Every vote will now count

By introducing a mixed system of election using the first past-the-post system for the existing electoral districts and a system of proportional representation for the election of Aldermen, my Government is seeking to expand the electoral process in local government.

The expansion will ensure that every vote will count in every district because those votes will be used to calculate the allocation of the seats of Aldermen. Even if a single party were to win all of the seats on the first past-the-post system, there will more than likely be an allocation of at least one Alderman to another party which will ensure that another political voice would sit on such a Council.

Proposed Aldermen to be known by electorate upfront

All political parties will be required to provide a list of names of potential Aldermen whose number will be equal to the number of the electoral districts and who themselves will not be candidates in those districts. This will be necessary to ensure that the electorate know in advance who the potential Aldermen are likely to be by seeing in advance the pool of names from which the Aldermen will be drawn.

Four (4) Aldermen to be chosen from list

Up to four (4) Aldermen in total will be chosen for each Council by extracting the names of those persons whom each party would like to see as their Aldermen from the lists provided by the said political parties. Such an extraction of names will be done in proportion of the total votes cast for each party for their Councillors in the various electoral districts within a Council.
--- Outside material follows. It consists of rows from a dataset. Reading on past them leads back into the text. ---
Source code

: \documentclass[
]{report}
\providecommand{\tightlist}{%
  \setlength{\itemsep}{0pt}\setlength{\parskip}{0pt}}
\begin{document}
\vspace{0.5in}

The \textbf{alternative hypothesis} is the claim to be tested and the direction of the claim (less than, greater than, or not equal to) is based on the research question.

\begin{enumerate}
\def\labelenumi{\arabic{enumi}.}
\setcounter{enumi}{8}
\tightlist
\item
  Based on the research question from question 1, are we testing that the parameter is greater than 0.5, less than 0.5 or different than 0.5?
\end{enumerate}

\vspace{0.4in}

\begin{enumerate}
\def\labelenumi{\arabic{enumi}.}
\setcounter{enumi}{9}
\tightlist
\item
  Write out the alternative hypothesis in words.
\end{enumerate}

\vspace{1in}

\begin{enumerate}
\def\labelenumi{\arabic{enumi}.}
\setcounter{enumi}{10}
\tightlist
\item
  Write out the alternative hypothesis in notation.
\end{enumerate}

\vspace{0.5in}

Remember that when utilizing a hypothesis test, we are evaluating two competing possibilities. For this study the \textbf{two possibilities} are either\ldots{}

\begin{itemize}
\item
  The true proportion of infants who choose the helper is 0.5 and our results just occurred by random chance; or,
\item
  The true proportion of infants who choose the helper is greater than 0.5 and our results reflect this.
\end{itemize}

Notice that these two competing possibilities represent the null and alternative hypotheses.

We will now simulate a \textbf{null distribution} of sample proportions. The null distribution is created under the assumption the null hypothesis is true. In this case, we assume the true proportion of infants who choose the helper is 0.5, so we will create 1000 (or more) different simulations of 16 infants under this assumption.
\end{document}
Vacancies to be filled from unused names

In the event that any vacancies arise among the Aldermen during the term of office of a Council, such vacancies can be filled by drawing names from the unused portion of the list of names provided by political parties on nomination day. As a consequence of using this method the vacancies would be filled from lists of names that the political parties advertised to the public before the election was held. There will be no surprises.

Independent Candidates

As regards the status of persons who wish to contest electoral districts as independent candidates there will be no impediment to the existing system that will continue to permit persons to stand for election as independent candidates in any electoral district. Naturally, the rule that disqualifies a Councillor from being an Alderman will apply, but Independent candidates are more than welcome to stand for election as Councillors.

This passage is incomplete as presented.